====== MATERIAL PROVIDED ======
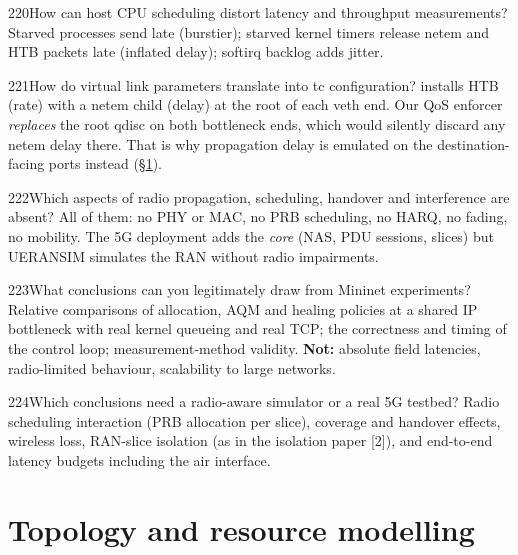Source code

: \begin{qa}{220}{How can host CPU scheduling distort latency and throughput measurements?}
Starved processes send late (burstier); starved kernel timers release netem and HTB packets late (inflated delay);
softirq backlog adds jitter.
\end{qa}

\begin{qa}{221}{How do virtual link parameters translate into tc configuration?}
 installs HTB (rate) with a netem child (delay) at the root of each veth end. Our QoS enforcer
\emph{replaces} the root qdisc on both bottleneck ends, which would silently discard any netem delay there. That is
why propagation delay is emulated on the destination-facing ports instead (§\ref{sec:delayplace}).
\end{qa}

\begin{qa}{222}{Which aspects of radio propagation, scheduling, handover and interference are absent?}
All of them: no PHY or MAC, no PRB scheduling, no HARQ, no fading, no mobility. The 5G deployment adds the
\emph{core} (NAS, PDU sessions, slices) but UERANSIM simulates the RAN without radio impairments.
\end{qa}

\begin{qa}{223}{What conclusions can you legitimately draw from Mininet experiments?}
Relative comparisons of allocation, AQM and healing policies at a shared IP bottleneck with real kernel queueing and
real TCP; the correctness and timing of the control loop; measurement-method validity.
\textbf{Not:} absolute field latencies, radio-limited behaviour, scalability to large networks.
\end{qa}

\begin{qa}{224}{Which conclusions need a radio-aware simulator or a real 5G testbed?}
Radio scheduling interaction (PRB allocation per slice), coverage and handover effects, wireless loss, RAN-slice
isolation (as in the isolation paper [2]), and end-to-end latency budgets including the air interface.
\end{qa}

\section{Topology and resource modelling}
\label{sec:delayplace}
======
WHAT YOU NEED TO DO ->
In the records above, find the line containing "do virtual link" and output every line from the first through that one, exactly, omitting pictures.

SOLUTION ->
Source code

: \begin{qa}{220}{How can host CPU scheduling distort latency and throughput measurements?}
Starved processes send late (burstier); starved kernel timers release netem and HTB packets late (inflated delay);
softirq backlog adds jitter.
\end{qa}

\begin{qa}{221}{How do virtual link parameters translate into tc configuration?}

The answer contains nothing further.